The keys inside the debug block means as follows:

  • cache_lookups.count - how many times it tried to do a query on the LRU cache

  • cache_lookups.size - the total bytes size of data returned by the LRU cache

  • cache_lookups.time - total time it took to make these queries on the LRU cache

  • downloads.count - number of successful downloads of symbols over the network

  • downloads.size - the total bytes size of symbols downloaded when uncompressed

  • downloads.time - total time it took to make these downloads over the network

  • modules.count - number of modules that needed to be looked up

  • modules.stacks_per_module - number of stacks that were referring to each module

  • stacks.count - total number of frames in all stack traces that were symbolicated

  • stacks.real - total number of frames in all stack traces that were symbolicated except those offsets that couldn’t be converted to hex.

URL shortcut

The ideal URL to POST request to is https://symbols.mozilla.org/symbolicate/v4 but to support legacy usage when the domain was symbolapi.mozilla.org you can also do the same POST request to https://symbols.mozilla.org/ too.

Sporadic Network Errors

If, during symbolication, we fail to download a symbol from the S3 store, the symbolication fails and a 503 Service Unavailable is returned. This only happens if the communication with S3 fails in an operational way such as failing to connect, SSL errors, or timeouts.
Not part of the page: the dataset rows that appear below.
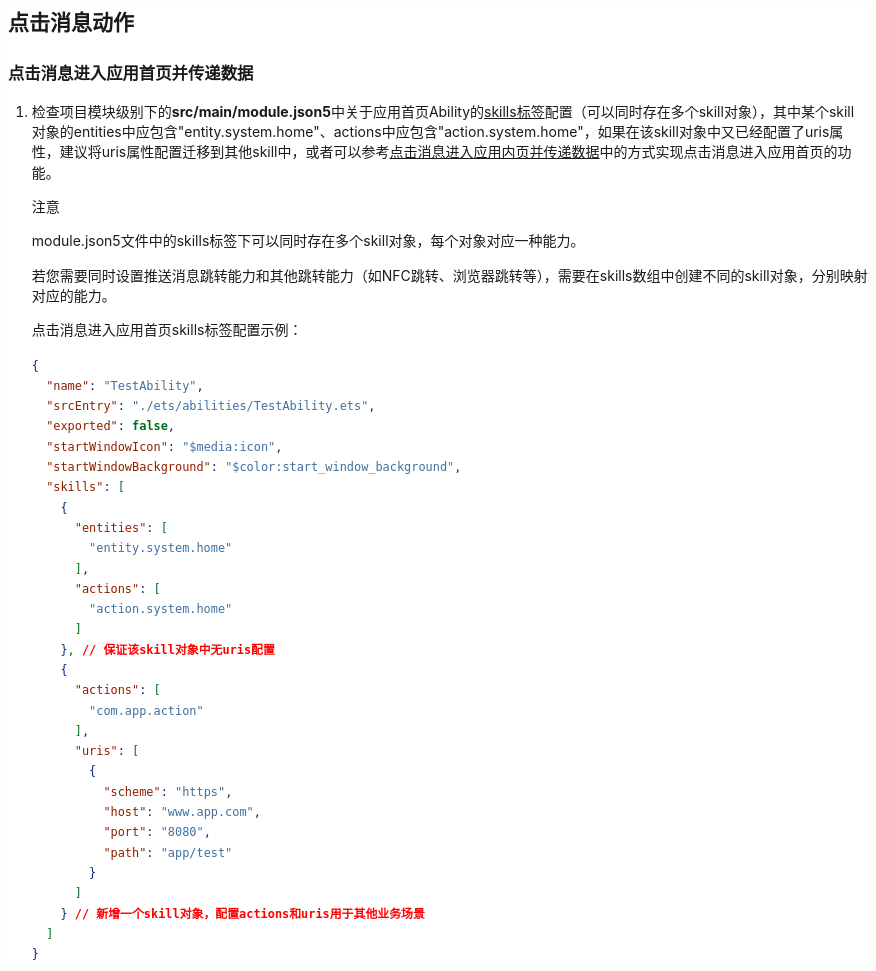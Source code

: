 





## 点击消息动作

### 点击消息进入应用首页并传递数据

1. 检查项目模块级别下的**src/main/module.json5**中关于应用首页Ability的[skills标签](https://developer.huawei.com/consumer/cn/doc/harmonyos-guides-V5/module-configuration-file-V5#skills标签)配置（可以同时存在多个skill对象），其中某个skill对象的entities中应包含"entity.system.home"、actions中应包含"action.system.home"，如果在该skill对象中又已经配置了uris属性，建议将uris属性配置迁移到其他skill中，或者可以参考[点击消息进入应用内页并传递数据](https://developer.huawei.com/consumer/cn/doc/harmonyos-guides-V5/push-send-alert-V5#section8794131614597)中的方式实现点击消息进入应用首页的功能。

   

   注意

   module.json5文件中的skills标签下可以同时存在多个skill对象，每个对象对应一种能力。

   若您需要同时设置推送消息跳转能力和其他跳转能力（如NFC跳转、浏览器跳转等），需要在skills数组中创建不同的skill对象，分别映射对应的能力。

   点击消息进入应用首页skills标签配置示例：

   ```json
   {
     "name": "TestAbility",
     "srcEntry": "./ets/abilities/TestAbility.ets",
     "exported": false,
     "startWindowIcon": "$media:icon",
     "startWindowBackground": "$color:start_window_background",
     "skills": [
       {
         "entities": [
           "entity.system.home"
         ],
         "actions": [
           "action.system.home"
         ]
       }, // 保证该skill对象中无uris配置
       {
         "actions": [
           "com.app.action"
         ],
         "uris": [
           {
             "scheme": "https",
             "host": "www.app.com",
             "port": "8080",
             "path": "app/test"
           }
         ]
       } // 新增一个skill对象，配置actions和uris用于其他业务场景
     ]
   }
   ```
If you, as a client receive this error it means you can try again later and it should work then.

If however there are problems with the symbol files downloaded from S3, the client will receive a 200 OK modules needed will be reported as not found. For example, if a certain xul.sym file is corrupt, the symbolication will work but it will say the module can’t be found.

How Caching Works

The S3 symbol storage is vastly bigger than the Symbol Server Symbolication can have available at short notice so each symbol is looked up on the fly and when looked up once, stored in a Redis server that is configured to work to work as an LRU (Least Recently Used) cache.

It means it’s capped and it will keep symbols that are frequently used hot. When the Redis LRU cache saves an entry, it compares if the total memory used is now going to be bigger than the maximum memory amount (configured by config or by the limit of the server it runs on) allowed. If so, it figures out which keys were least recently used and deletes them from Redis. The default configuration for how many it deletes is 5 but you can change that in configuration.

The eviction policy of the Redis LRU is allkeys-lru. If the eviction policy is not changed to one that evicts, every write would cause an error when you try to save new symbols.

Symbolication Caching and New Uploads

Symbolication relies on using Redis as a LRU cache. Meaning, if the symbolication process has to use the Internet (i.e. AWS S3) to download a symbol file, it prevents this from “happening again” by storing that in the LRU without an expiration time. That means that if a new symbol upload comes in that replaces an existing symbol file, in S3, the LRU cache needs to be informed.

The way it works is that for every single file that is uploaded (the individual file, not the .zip file), its key is sent to the LRU to be invalidated. It currently does not replace what gets invalidated. Instead that “void” is left untouched until the symbolication process needs it and it will then have to re-download it and store it again.